Work required: Copy down every line of the data that follows exactly. Omit the pictures.

==== Data supplied

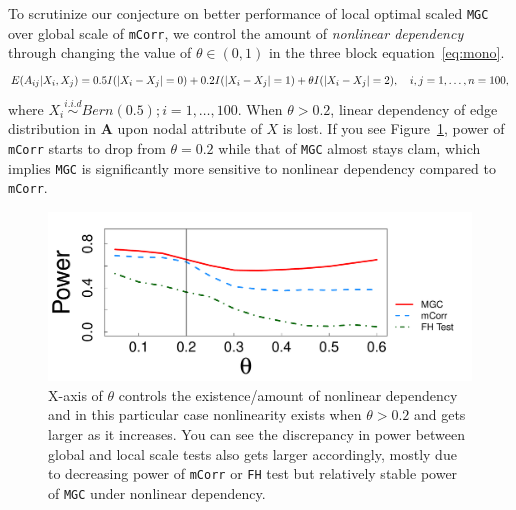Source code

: \documentclass[11pt]{article}
\theoremstyle{definition}
\begin{document}
To scrutinize our conjecture on better performance of local optimal scaled \texttt{MGC} over global scale of \texttt{mCorr}, we control the amount of \textit{nonlinear dependency} through changing the value of $\theta \in (0, 1)$ in the three block equation~\ref{eq:mono}. 
\begin{equation}
E(A_{ij} | X_{i}, X_{j}) = 0.5 I(|X_{i} - X_{j}| = 0) + 0.2 I(|X_{i} - X_{j}| = 1) + \theta I(|X_{i} - X_{j}| = 2), \quad i,j = 1, \ldots, n = 100, 
\label{eq:mono}
\vspace*{-0.4cm}
\end{equation}
where  $X_{i} \overset{i.i.d}{\sim} Bern(0.5); i =1, \ldots, 100$. When $\theta > 0.2$, linear dependency of edge distribution in $\mathbf{A}$ upon nodal attribute of $X$ is lost. If you see Figure~\ref{fig:powerplot}, power of \texttt{mCorr} starts to drop from $\theta = 0.2$ while that of \texttt{MGC} almost stays clam, which implies \texttt{MGC} is significantly more sensitive to nonlinear dependency compared to \texttt{mCorr}.  
\begin{figure}[ht]
	\centering
	\includegraphics[width=0.7\linewidth]{../Figure/mono_simple.pdf}
	\caption{X-axis of $\theta$ controls the existence/amount of nonlinear dependency and in this particular case nonlinearity exists when $\theta > 0.2$ and gets larger as it increases. You can see the discrepancy in power between global and local scale tests also gets larger accordingly, mostly due to decreasing power of \texttt{mCorr} or \texttt{FH} test but relatively stable power of \texttt{MGC} under nonlinear dependency.}
	\label{fig:powerplot}
\end{figure}
\end{document}
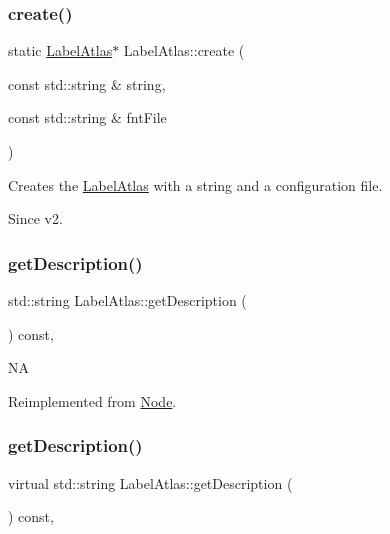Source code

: \subsubsection{\texorpdfstring{create()}{create()}\hspace{0.1cm}{\footnotesize\ttfamily [6/6]}}
{\footnotesize\ttfamily static \hyperlink{classLabelAtlas}{Label\+Atlas}$\ast$ Label\+Atlas\+::create (\begin{DoxyParamCaption}\item[{const std\+::string \&}]{string,  }\item[{const std\+::string \&}]{fnt\+File }\end{DoxyParamCaption})\hspace{0.3cm}{\ttfamily [static]}}

Creates the \hyperlink{classLabelAtlas}{Label\+Atlas} with a string and a configuration file. \begin{DoxySince}{Since}
v2. 
\end{DoxySince}
\mbox{\label{classLabelAtlas_aad009427295f2927b45a81a0f1af440d}} 
\subsubsection{\texorpdfstring{get\+Description()}{getDescription()}\hspace{0.1cm}{\footnotesize\ttfamily [1/2]}}
{\footnotesize\ttfamily std\+::string Label\+Atlas\+::get\+Description (\begin{DoxyParamCaption}{ }\end{DoxyParamCaption}) const\hspace{0.3cm}{\ttfamily [override]}, {\ttfamily [virtual]}}

NA 

Reimplemented from \hyperlink{classNode_a41710375a0d92a4ee54c39fe123b5912}{Node}.

\mbox{\label{classLabelAtlas_a31869bda92ecc664002ebd96b979d099}} 
\subsubsection{\texorpdfstring{get\+Description()}{getDescription()}\hspace{0.1cm}{\footnotesize\ttfamily [2/2]}}
{\footnotesize\ttfamily virtual std\+::string Label\+Atlas\+::get\+Description (\begin{DoxyParamCaption}{ }\end{DoxyParamCaption}) const\hspace{0.3cm}{\ttfamily [override]}, {\ttfamily [virtual]}}

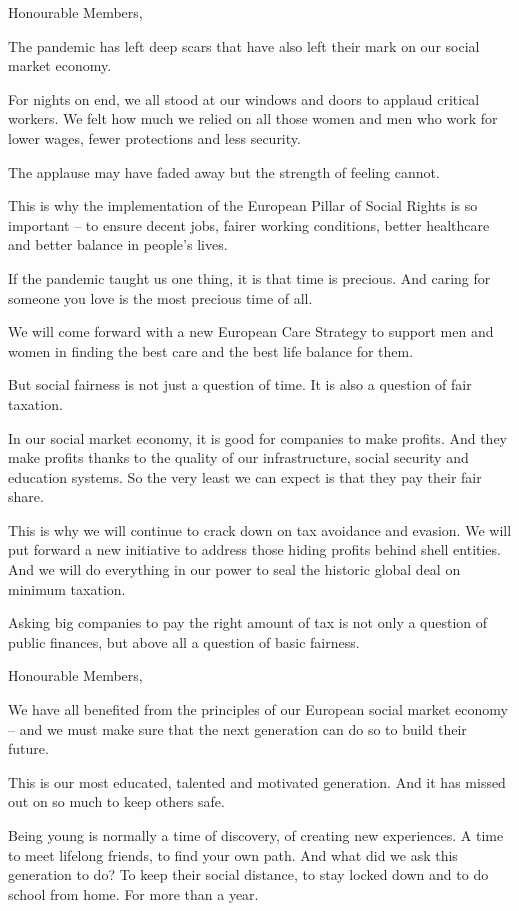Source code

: \documentclass[a4paper,11pt]{article}
\begin{document}
 

Honourable Members,

The pandemic has left deep scars that have also left their mark on our social market economy.

For nights on end, we all stood at our windows and doors to applaud critical workers. We felt how much we relied on all those women and men who work for lower wages, fewer protections and less security. 

The applause may have faded away but the strength of feeling cannot.

This is why the implementation of the European Pillar of Social Rights is so important – to ensure decent jobs, fairer working conditions, better healthcare and better balance in people's lives.

If the pandemic taught us one thing, it is that time is precious. And caring for someone you love is the most precious time of all.

We will come forward with a new European Care Strategy to support men and women in finding the best care and the best life balance for them.

But social fairness is not just a question of time. It is also a question of fair taxation.

In our social market economy, it is good for companies to make profits. And they make profits thanks to the quality of our infrastructure, social security and education systems.  So the very least we can expect is that they pay their fair share.

This is why we will continue to crack down on tax avoidance and evasion.
We will put forward a new initiative to address those hiding profits behind shell entities.
And we will do everything in our power to seal the historic global deal on minimum taxation.

Asking big companies to pay the right amount of tax is not only a question of public finances, but above all a question of basic fairness.

 

Honourable Members,

We have all benefited from the principles of our European social market economy – and we must make sure that the next generation can do so to build their future.

This is our most educated, talented and motivated generation. And it has missed out on so much to keep others safe.

Being young is normally a time of discovery, of creating new experiences. A time to meet lifelong friends, to find your own path.  And what did we ask this generation to do? To keep their social distance, to stay locked down and to do school from home. For more than a year.
\end{document}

========

Task result:
Source code

: \documentclass[11pt]{article}
\theoremstyle{definition}
\begin{document}
To scrutinize our conjecture on better performance of local optimal scaled \texttt{MGC} over global scale of \texttt{mCorr}, we control the amount of \textit{nonlinear dependency} through changing the value of $\theta \in (0, 1)$ in the three block equation~\ref{eq:mono}. 
\begin{equation}
E(A_{ij} | X_{i}, X_{j}) = 0.5 I(|X_{i} - X_{j}| = 0) + 0.2 I(|X_{i} - X_{j}| = 1) + \theta I(|X_{i} - X_{j}| = 2), \quad i,j = 1, \ldots, n = 100, 
\label{eq:mono}
\vspace*{-0.4cm}
\end{equation}
where  $X_{i} \overset{i.i.d}{\sim} Bern(0.5); i =1, \ldots, 100$. When $\theta > 0.2$, linear dependency of edge distribution in $\mathbf{A}$ upon nodal attribute of $X$ is lost. If you see Figure~\ref{fig:powerplot}, power of \texttt{mCorr} starts to drop from $\theta = 0.2$ while that of \texttt{MGC} almost stays clam, which implies \texttt{MGC} is significantly more sensitive to nonlinear dependency compared to \texttt{mCorr}.  
\begin{figure}[ht]
	\centering
	\includegraphics[width=0.7\linewidth]{../Figure/mono_simple.pdf}
	\caption{X-axis of $\theta$ controls the existence/amount of nonlinear dependency and in this particular case nonlinearity exists when $\theta > 0.2$ and gets larger as it increases. You can see the discrepancy in power between global and local scale tests also gets larger accordingly, mostly due to decreasing power of \texttt{mCorr} or \texttt{FH} test but relatively stable power of \texttt{MGC} under nonlinear dependency.}
	\label{fig:powerplot}
\end{figure}
\end{document}
Source code

: \subsubsection{\texorpdfstring{create()}{create()}\hspace{0.1cm}{\footnotesize\ttfamily [6/6]}}
{\footnotesize\ttfamily static \hyperlink{classLabelAtlas}{Label\+Atlas}$\ast$ Label\+Atlas\+::create (\begin{DoxyParamCaption}\item[{const std\+::string \&}]{string,  }\item[{const std\+::string \&}]{fnt\+File }\end{DoxyParamCaption})\hspace{0.3cm}{\ttfamily [static]}}

Creates the \hyperlink{classLabelAtlas}{Label\+Atlas} with a string and a configuration file. \begin{DoxySince}{Since}
v2. 
\end{DoxySince}
\mbox{\label{classLabelAtlas_aad009427295f2927b45a81a0f1af440d}} 
\subsubsection{\texorpdfstring{get\+Description()}{getDescription()}\hspace{0.1cm}{\footnotesize\ttfamily [1/2]}}
{\footnotesize\ttfamily std\+::string Label\+Atlas\+::get\+Description (\begin{DoxyParamCaption}{ }\end{DoxyParamCaption}) const\hspace{0.3cm}{\ttfamily [override]}, {\ttfamily [virtual]}}

NA 

Reimplemented from \hyperlink{classNode_a41710375a0d92a4ee54c39fe123b5912}{Node}.

\mbox{\label{classLabelAtlas_a31869bda92ecc664002ebd96b979d099}} 
\subsubsection{\texorpdfstring{get\+Description()}{getDescription()}\hspace{0.1cm}{\footnotesize\ttfamily [2/2]}}
{\footnotesize\ttfamily virtual std\+::string Label\+Atlas\+::get\+Description (\begin{DoxyParamCaption}{ }\end{DoxyParamCaption}) const\hspace{0.3cm}{\ttfamily [override]}, {\ttfamily [virtual]}}

Source code

: \documentclass[a4paper,11pt]{article}
\begin{document}
 

Honourable Members,

The pandemic has left deep scars that have also left their mark on our social market economy.

For nights on end, we all stood at our windows and doors to applaud critical workers. We felt how much we relied on all those women and men who work for lower wages, fewer protections and less security. 

The applause may have faded away but the strength of feeling cannot.

This is why the implementation of the European Pillar of Social Rights is so important – to ensure decent jobs, fairer working conditions, better healthcare and better balance in people's lives.

If the pandemic taught us one thing, it is that time is precious. And caring for someone you love is the most precious time of all.

We will come forward with a new European Care Strategy to support men and women in finding the best care and the best life balance for them.

But social fairness is not just a question of time. It is also a question of fair taxation.

In our social market economy, it is good for companies to make profits. And they make profits thanks to the quality of our infrastructure, social security and education systems.  So the very least we can expect is that they pay their fair share.

This is why we will continue to crack down on tax avoidance and evasion.
We will put forward a new initiative to address those hiding profits behind shell entities.
And we will do everything in our power to seal the historic global deal on minimum taxation.

Asking big companies to pay the right amount of tax is not only a question of public finances, but above all a question of basic fairness.

 

Honourable Members,

We have all benefited from the principles of our European social market economy – and we must make sure that the next generation can do so to build their future.

This is our most educated, talented and motivated generation. And it has missed out on so much to keep others safe.

Being young is normally a time of discovery, of creating new experiences. A time to meet lifelong friends, to find your own path.  And what did we ask this generation to do? To keep their social distance, to stay locked down and to do school from home. For more than a year.
\end{document}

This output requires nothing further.